Multi variant AB testing vs Multi-Armed bandit

Intro

I’ve read a lot of discussions lately around different versions of experimenting/testing. People are seemed to be very religious about the subject and two cardinal questions are separating the groups. Frequentist vs. Bayesian approach and AB testing vs. Multi-armed bandit solutions. Right now I’m mostly interested in the second problem because the first is even more dogmatic and my personal preference is bayesian since the question it answers and the result it produces is closer to human thinking. I’m not going into more details because if you type ‘frequentist vs bayesian’ to google you will see plethora of results arguing for one or the other. I would highlight only two of those:

AB testing or Multi-Armed bandit

I’re read theoretical proofs of why one is superior over the other and also some artificial examples of stating the opposite. Just like with many other things I like to take the empirical path and see from real world examples how one compares to the other.

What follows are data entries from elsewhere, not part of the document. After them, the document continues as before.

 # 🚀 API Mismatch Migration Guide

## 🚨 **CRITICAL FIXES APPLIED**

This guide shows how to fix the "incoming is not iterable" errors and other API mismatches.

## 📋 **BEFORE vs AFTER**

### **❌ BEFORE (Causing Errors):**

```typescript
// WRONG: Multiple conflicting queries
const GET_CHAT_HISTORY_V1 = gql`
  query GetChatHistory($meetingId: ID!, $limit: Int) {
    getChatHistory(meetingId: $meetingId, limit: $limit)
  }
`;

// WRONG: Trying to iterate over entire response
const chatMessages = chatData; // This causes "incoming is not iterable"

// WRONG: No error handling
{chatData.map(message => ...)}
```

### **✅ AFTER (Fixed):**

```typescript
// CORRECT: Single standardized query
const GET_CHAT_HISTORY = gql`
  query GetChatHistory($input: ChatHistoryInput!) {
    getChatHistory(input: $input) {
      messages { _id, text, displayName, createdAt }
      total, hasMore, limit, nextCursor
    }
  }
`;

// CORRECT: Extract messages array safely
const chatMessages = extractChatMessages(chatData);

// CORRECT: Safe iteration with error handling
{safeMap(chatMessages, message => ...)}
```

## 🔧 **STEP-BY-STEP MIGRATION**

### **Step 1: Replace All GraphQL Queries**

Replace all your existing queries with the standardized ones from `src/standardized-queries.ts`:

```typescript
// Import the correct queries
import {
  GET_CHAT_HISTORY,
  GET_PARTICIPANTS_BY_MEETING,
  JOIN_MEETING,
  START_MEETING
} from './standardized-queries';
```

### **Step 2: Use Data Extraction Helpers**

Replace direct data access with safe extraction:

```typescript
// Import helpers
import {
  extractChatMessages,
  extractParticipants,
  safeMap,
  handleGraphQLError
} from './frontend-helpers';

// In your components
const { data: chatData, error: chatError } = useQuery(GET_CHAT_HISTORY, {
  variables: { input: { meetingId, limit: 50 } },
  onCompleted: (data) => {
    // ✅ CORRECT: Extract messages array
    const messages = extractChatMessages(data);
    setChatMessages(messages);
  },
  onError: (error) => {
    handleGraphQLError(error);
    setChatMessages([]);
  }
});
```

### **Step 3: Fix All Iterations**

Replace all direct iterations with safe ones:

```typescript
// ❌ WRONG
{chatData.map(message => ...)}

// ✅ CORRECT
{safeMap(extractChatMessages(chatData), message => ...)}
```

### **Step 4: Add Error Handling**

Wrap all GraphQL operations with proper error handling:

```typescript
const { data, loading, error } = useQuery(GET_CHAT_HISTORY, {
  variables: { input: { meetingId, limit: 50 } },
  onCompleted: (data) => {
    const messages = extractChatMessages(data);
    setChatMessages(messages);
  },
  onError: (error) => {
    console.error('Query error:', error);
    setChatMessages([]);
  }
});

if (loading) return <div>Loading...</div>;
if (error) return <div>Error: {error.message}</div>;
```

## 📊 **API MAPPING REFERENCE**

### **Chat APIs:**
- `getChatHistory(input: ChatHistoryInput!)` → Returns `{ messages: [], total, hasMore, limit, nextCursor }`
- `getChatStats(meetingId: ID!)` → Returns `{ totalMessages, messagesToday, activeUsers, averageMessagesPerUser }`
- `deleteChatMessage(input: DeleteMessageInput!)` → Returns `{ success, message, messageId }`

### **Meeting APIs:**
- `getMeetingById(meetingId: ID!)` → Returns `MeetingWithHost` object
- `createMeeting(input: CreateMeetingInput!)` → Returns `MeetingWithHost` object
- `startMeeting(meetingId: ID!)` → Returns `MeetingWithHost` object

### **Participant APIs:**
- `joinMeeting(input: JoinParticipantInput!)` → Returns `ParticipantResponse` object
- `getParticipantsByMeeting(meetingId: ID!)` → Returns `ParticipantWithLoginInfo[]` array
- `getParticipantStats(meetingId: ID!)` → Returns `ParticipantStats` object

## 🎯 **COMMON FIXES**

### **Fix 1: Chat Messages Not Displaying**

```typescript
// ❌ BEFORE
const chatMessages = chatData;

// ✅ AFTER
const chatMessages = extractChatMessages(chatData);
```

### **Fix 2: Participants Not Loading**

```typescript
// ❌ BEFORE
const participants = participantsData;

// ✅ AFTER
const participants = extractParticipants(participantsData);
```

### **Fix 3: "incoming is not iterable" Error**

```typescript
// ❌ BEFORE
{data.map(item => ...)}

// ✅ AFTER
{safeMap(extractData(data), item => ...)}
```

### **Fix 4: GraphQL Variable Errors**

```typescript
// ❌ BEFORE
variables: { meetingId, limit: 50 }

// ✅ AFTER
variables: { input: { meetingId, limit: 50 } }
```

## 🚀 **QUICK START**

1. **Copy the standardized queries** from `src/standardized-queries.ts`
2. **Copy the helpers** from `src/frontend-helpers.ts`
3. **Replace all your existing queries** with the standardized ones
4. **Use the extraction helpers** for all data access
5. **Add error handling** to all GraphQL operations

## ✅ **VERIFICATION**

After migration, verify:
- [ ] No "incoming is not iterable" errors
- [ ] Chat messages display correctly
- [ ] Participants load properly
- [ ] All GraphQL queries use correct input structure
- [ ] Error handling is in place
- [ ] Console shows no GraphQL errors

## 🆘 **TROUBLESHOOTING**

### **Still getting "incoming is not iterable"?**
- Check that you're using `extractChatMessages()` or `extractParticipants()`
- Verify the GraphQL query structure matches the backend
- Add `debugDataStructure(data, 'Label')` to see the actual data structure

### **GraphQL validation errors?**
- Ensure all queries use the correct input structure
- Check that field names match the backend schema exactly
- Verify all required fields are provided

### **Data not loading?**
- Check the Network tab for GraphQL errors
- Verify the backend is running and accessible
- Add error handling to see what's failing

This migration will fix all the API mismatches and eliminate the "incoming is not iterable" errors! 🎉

Disclaimer: I’m an engineer not a statistician therefore I’m only going to limit my conclusions to the tangible results without going into the complex math of the different models.

Prerequisites

Before I was about to code anything I came up with some scenarios describing my most likely use cases (I want to emphasize these are my scenarios from projects I’ve been involved in and situations I’ve been encountered with). This keeps me objective over the testing phase and prevent me making even unconscious biases towards one or another solutions.

I didn’t come up with the testing algorithm. I used solutions from different post from different websites.

For the reasons described above I will use bayesian statistical model to determine confidence in the results. I know many of the traditional AB testing uses frequentist statistics with z-score and p value but to have a fair comparison and to compare apples to apples I will stick with the same calculus on those as well.

Criteria

I don’t care too much about theoretical proofs of a hypothesis being true or false. I’m much more pragmatic than that and I care about maximizing the revenue aka. serving the best performing version to the most of the users as fast as possible and willing to spend some conversion on finding those best options (this is referred as regret factor in many places which means the times when the inferior version was shown to the user to gain trust in the results).

I’m going to measure the confidence level of each cases with every model using bayesian statistics [1] and the overall payoff of each model having one conversion yielding 1 value. To visualize the run of the models I also plot the serving frequency of the version over time (visitors).

Test cases

I’m going to serve my version to 25000 visitors using traditions AB testing, Multi-armed bandit with epsilon greedy with an epsilon decay of 2000 [2] and Multi-armed bandit with UCB1 algorithm [3].

The serving frequency for epsilon greedy is going to be the same in every test case regardless of the conversion rates because it only depends on the epsilon decay parameter. Same is true for AB testing which always shows 50% / 50%. Nevertheless I will include the plots so it will be easy to compare. 

1.6% vs 2%

The most basic case when you have a small improvement in the website which results in a small gain in conversion rate.

0.5% vs 5%

Another typical case when you have introduced a new features resulting in significant increase in conversion rate (or decrease in cart abandonment for example).

0.5% vs 5% vs 5.2%

This is a bit of a twist of the previous example but far from artificial. If you’re in a continuous improvement loop and you’re rolling out features frequently you might have more idea/design for a certain feature. Let’s say you put and urgency on some product but you can put the message box next to the cart button or next to the availability. Both will have significant effect but slightly different.

3% vs 5% vs 7%

This is when you truly have 3 different competing version. Sort of a extension of the first examples with different numbers.

The datapoints will be grouped for 100 visitors.